Venu Shamapant: I'd like to add to that, and talk a bit about or strategy. At the high level, our strategy is driven by four things. First, we are investors in technology and technology enabled services. We are an early stage investor, and like to be the first institutional investor in the company. We're focused geographically on Texas and the Southwest market, and also have a very active investment style, taking board seats on companies that we invest in. In our first year, we did five deals. Two of those deals were seed deals, and three were traditional, Series A investments. Our smallest investment was $250,000, the largest was $4 million. If you fast forward to what we expect to get done with the fund, we hope to invest in between fifteen and seventeen companies in our portfolio over three to five years, investing an average of $6M to $8M in each company over the life of the deal.

Are there any specific sectors you are looking at?

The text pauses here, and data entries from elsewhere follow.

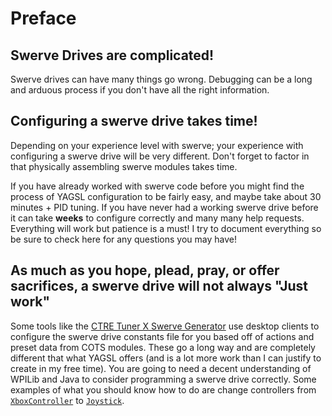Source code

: # Preface

## Swerve Drives are complicated!

Swerve drives can have many things go wrong.  Debugging can be a long and arduous process  if you don't have all the right information.

## Configuring a swerve drive takes time!

Depending on your experience level with swerve; your experience with configuring a swerve drive will be very different. Don't forget to factor in that physically assembling swerve modules takes time. &#x20;

If you have already worked with swerve code before you might find the process of YAGSL configuration to be fairly easy,  and maybe take about 30 minutes + PID tuning. If you have never had a working swerve drive before it can take **weeks** to configure correctly and many many help requests. Everything will work but patience is a must! I try to document everything so be sure to check here for any questions you may have!

## As much as you hope, plead, pray, or offer sacrifices, a swerve drive will not always "Just work"

Some tools like the [CTRE Tuner X Swerve Generator](https://pro.docs.ctr-electronics.com/en/latest/docs/tuner/tuner-swerve/index.html) use desktop clients to configure the swerve drive constants file for you based off of actions and preset data from COTS modules. These go a long way and are completely different that what YAGSL offers (and is a lot more work than I can justify to create in my free time). You are going to need a decent understanding of WPILib and Java to consider programming a swerve drive correctly. Some examples of what you should know how to do are change controllers from [`XboxController`](https://github.wpilib.org/allwpilib/docs/release/java/edu/wpi/first/wpilibj/XboxController.html) to [`Joystick`](https://github.wpilib.org/allwpilib/docs/release/java/edu/wpi/first/wpilibj/Joystick.html).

Krishna Srinivasan: There are several sectors where Texas really has the ability to build great companies. The good news, is Texas is very diversified. Austin is pretty well represented across all aspects of IT here, and Austin is also particularly strong in segments such as the enterprise software market. Other markets like Dallas and Houston are equally great entrepreneurship centers, with a slightly different twist. Dallas is a combination of enterprise, wireless, and the healthcare industry. If you move to Houston, the role of IT in the energy market is very robust. Between those three cities, Austin, Dallas, and Houston--plus San Antonio--we have a lot of local areas of expertise, and where we can build companies who are globally dominant in those categories.

Venu Shamapant: Our goal is to be the venture capital company that entrepreneurs will first call in this market. There are broadly, a few things we won't be doing. We're not a classic healthcare investors, and are not into medical devices, pharmacology, and if you're in energy exploration we're probably not the investors for your deal. We like to invest in startups that overlap with information technology. Other than that, we're driven by the local talent in the geography.

What is your approach to syndication of deals?

Venu Shamapant: We have a history of investing with both other local investors, as well as with coastal investors--firms like Sequoia Capital, North Bridge, Redpoint Ventures, and others. That will continue to be a big emphasis for us. In our five companies, many of them also are in active syndication with traditional institutions and corporations. Those also play a role in not only bringing capital to companies, but also bringing a multiplier of 5x as coinvestors, on what we expect to achieve over the life of our fund.

Given your experience as investors in this market for a long time, what big piece of advice would you give entrepreneurs here?

Krishna Srinivasan: What Texas entrepreneurs have been doing a good job of in most recent times, versus fifteen years ago in the boom era, is they have been making tremendous progress on very little money. They're building very capital efficient companies, and making real progress on small amounts of capital. That's good for investors, and it's good for entrepreneurs. We want to encourage entrepreneurs to keep looking for those capital efficient levers, so they can make as much progress on as little investment as possible.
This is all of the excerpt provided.